Archive for April, 2013

SQL Server Performance Tuning : Slowly Changing Facts?

April 21, 2013

This post is a follow-up to the previous post Update Fact Tables? Recently I have seen people try to convert SQL Server transactional fact tables into quasi-slowly changing transactional fact tables. These quasi-transactional database  fact tables will most likely have something like an EffectiveDate, ExpiryDate and maybe even an IsCurrent indicator columns. Below is a generic representation:

clip_image002

In many cases this done because the measure or fact values change over time and the analyst want not only the most recent values but the historical values as well. While something like the above diagram does address those issues, it does so at a very large cost, which will make the quasi-transactional fact unable preform into the future.

Unless you are told by the source system which fact rows have changed, all the source rows will have to be compared against the latest row versions in the SQL Server Database quasi-Transactional Fact Table. In other words, whether in SSIS (please don’t use SSIS to do this) or on the SQL Server Database Engine, both data sets of fact rows will have to be filter, sorted, joined by some key, and then compared on a column by column basis to find the changes (or you could use Hashbytes, never us Checksum !!!). The new row versions are then inserted and the old row versions have to be updated with new expiry dates.

While this might perform well on a small scale, let’s say with only a few thousand rows, imagine what would happen if the tables were increased to millions, billions, or even trillions of rows. Once you run out of memory things will get very slow very quickly!!

The correct solution is to change the Quasi-Transactional Fact Table into a true Snapshot Fact Table. In my experience too many data warehouse developers don’t understand the difference between these two very important types of fact tables.

If you have not already done so please read or re-read The Data Warehouse Lifecycle Toolkit. It should be required reading for anyone before they sit down and design their SQL Server data warehouse database. I will not rehearse what that book says because it does such a good job, but I will use one very important chart:

image

Notice that both Transactional and Snapshot Fact Tables are insert only tables.

<rant> Accumulating Snapshot Fact Tables are very rare and I have only used them once in my 10 years of experience. In my experience if you are justifying the update of your fact table by calling it an Accumulating Snapshot you are most likely doing something wrong. </rant>

Now with this knowledge we can go back and convert the original quasi-transactional fact table to a true Snapshot Table.

clip_image004

Some might protest that now that all of the source fact rows are now just inserted every day that the fact table will become huge. To that I say great! You want fact tables with lots of rows. The more rows the better! This is because there are very neat ways of managing large tables like Table Partitioning (see: Table Partitioning and Columnstore Indexes).

SQL Server Database Performance Tuning: Update Fact Tables?

April 7, 2013

I have been asked on several occasions if rows/values in a SQL Server database fact table should be updated.
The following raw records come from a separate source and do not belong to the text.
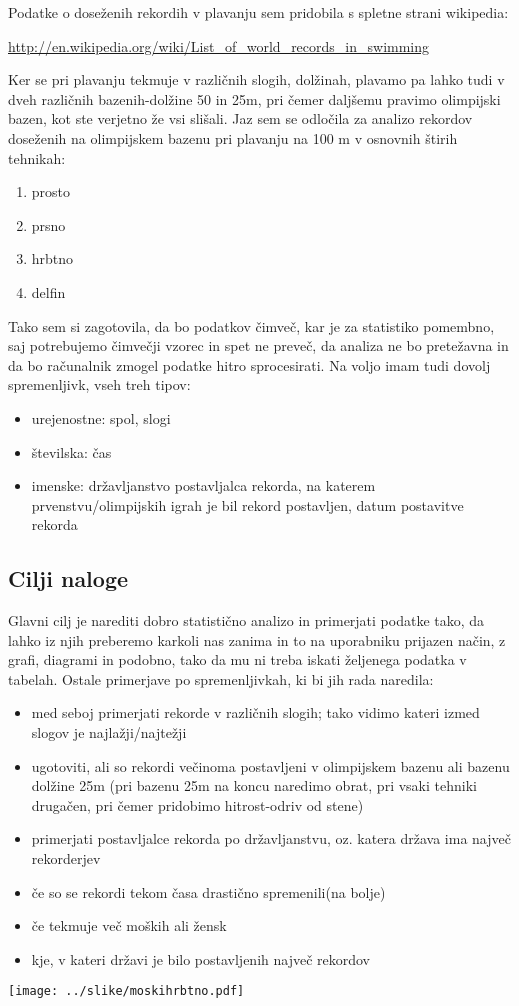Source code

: \documentclass[11pt,a4paper]{article}
\begin{document}
Podatke o doseženih rekordih v plavanju sem pridobila s spletne strani wikipedia:

\url{http://en.wikipedia.org/wiki/List_of_world_records_in_swimming}

Ker se pri plavanju tekmuje v različnih slogih, dolžinah, plavamo pa lahko tudi v dveh različnih bazenih-dolžine 50 in 25m, pri čemer daljšemu pravimo olimpijski bazen, kot ste verjetno že vsi slišali. Jaz sem se odločila za analizo rekordov doseženih na olimpijskem bazenu pri plavanju na 100 m  v osnovnih štirih tehnikah:


\begin{enumerate}
\item prosto
\item prsno
\item hrbtno
\item delfin
\end{enumerate}

Tako sem si zagotovila, da bo podatkov čimveč, kar je za statistiko pomembno, saj potrebujemo čimvečji vzorec in spet ne preveč, da analiza ne bo pretežavna in da bo računalnik zmogel podatke hitro sprocesirati. Na voljo imam tudi dovolj spremenljivk, vseh treh tipov:

\begin{itemize}
\item urejenostne: spol, slogi
\item številska: čas
\item imenske: državljanstvo postavljalca rekorda, na katerem prvenstvu/olimpijskih igrah je bil rekord postavljen, datum postavitve rekorda
\end{itemize}

\subsection{Cilji naloge}


Glavni cilj je narediti dobro statistično analizo in primerjati podatke tako, da lahko iz njih preberemo karkoli nas zanima in to na uporabniku prijazen način, z grafi, diagrami in podobno, tako da mu ni treba iskati željenega podatka v tabelah. Ostale primerjave po spremenljivkah, ki bi jih rada naredila:
\begin{itemize}
\item med seboj primerjati rekorde v različnih slogih; tako vidimo kateri izmed slogov je najlažji/najtežji
\item ugotoviti, ali so rekordi večinoma postavljeni v olimpijskem bazenu ali bazenu dolžine 25m (pri bazenu 25m na koncu naredimo obrat, pri vsaki tehniki drugačen, pri čemer pridobimo hitrost-odriv od stene)
\item primerjati postavljalce rekorda po državljanstvu, oz. katera država ima največ rekorderjev
\item če so se rekordi tekom časa drastično spremenili(na bolje)
\item če tekmuje več moških ali žensk
\item kje, v kateri državi je bilo postavljenih največ rekordov
\end{itemize}

\texttt{[image: ../slike/moskihrbtno.pdf]}
\end{document}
The answer to this question in almost all cases is NO! Fact tables should not be updated. There are several really good reasons why facts measure values should almost never be updated.

1. Consistent Reporting: If I run a report today which reports on last week’s measure values I should get the exact same measure values if I run the same report tomorrow. The end users will not be happy if their historical numbers keep changing every day that they run the report!

2. Fact Table Processing: Preforming updates on tables can be a very costly operation on the SQL Server data warehouse database server! Fact tables can and should be very large. They can contain 100’s millions, billions, or trillions of rows and they should only have one index on each surrogate key column as well (useless you are fortunate enough to have SQL Server 2012 then just create one Columnstore Index which includes all the surrogate keys). All that makes updating anything in a database fact table very costly and should be done with great care and thought.

But I also realize that we also live in the real world. And in the real world sometimes fact transaction measure values change (even though they shouldn’t!!). I won’t name names but there are plenty of source systems which allow fact transaction measure values to be updated. So what can you do? You need to record those changing facts, but you also want to preserve reporting consistency and you don’t what to exponentially increase the time it takes to process the transactional fact table.

Well there are a few options:

1. Covert the transactional fact table to a snapshot fact table (more on that later)

2. Create the ‘Adjustment’ facts in the ETL process and insert them into the Fact table

The second option works especial well if the source systems actually tells you when the fact was last updated i.e. LastUpdatedDate. Personally, I like to create another TransactionType dimension which will hold a member representing the ‘normal’ non-adjusted facts and a member for the ‘adjustment’ facts that have to be created in the ETL. In the end the ERD would look something like the following:

clip_image002

An example scenario using a flatten fact table for simplicity:

Let say that the fact table starts at 01/01/2013 with only 3 transactions (one for each product)

DateKey DimProduct DimTransType Measure
20130101 ProdA normal 100
20130101 ProdB normal 100
20130101 ProdC normal 100

However on 01/02/2013 it was realized that the data entered on 01/01/2013 for ProdA was incorrect and the real value should have been 75. The ETL should hopefully be able to identify the LastUpdatedDate of the transaction and calculate the difference between the historical ‘normal’ value and the new target value. That difference should then be inserted in the fact table as an ‘adjustment’ transaction.

DateKey DimProduct DimTransType Measure
20130101 ProdA normal 100
20130101 ProdB normal 100
20130101 ProdC normal 100
20130101 ProdA adjustment -25

Now normal + adjustment still sums to the correct value of 75 but report consistency can still be preserved because the report or cube can choose to see the fact values with or without the adjustment records. This will also greatly reduce the ETL fact load processing requirements as oppose to just updating the facts in place. Note: having a good table partitioning strategy is critical for large fact tables.

I also like preserving the adjustment date value as well, as that will allow the business can see how far back transactions are being corrected. In many cases I have seen managers shocked by the frequency of these ‘rare’ corrections Smile

DateKey AdjDateKey DimProduct DimTransType Measure
20130101 20130101 ProdA normal 100
20130101 20130101 ProdB normal 100
20130101 20130101 ProdC normal 100
20130101 20130103 ProdA adjustment -25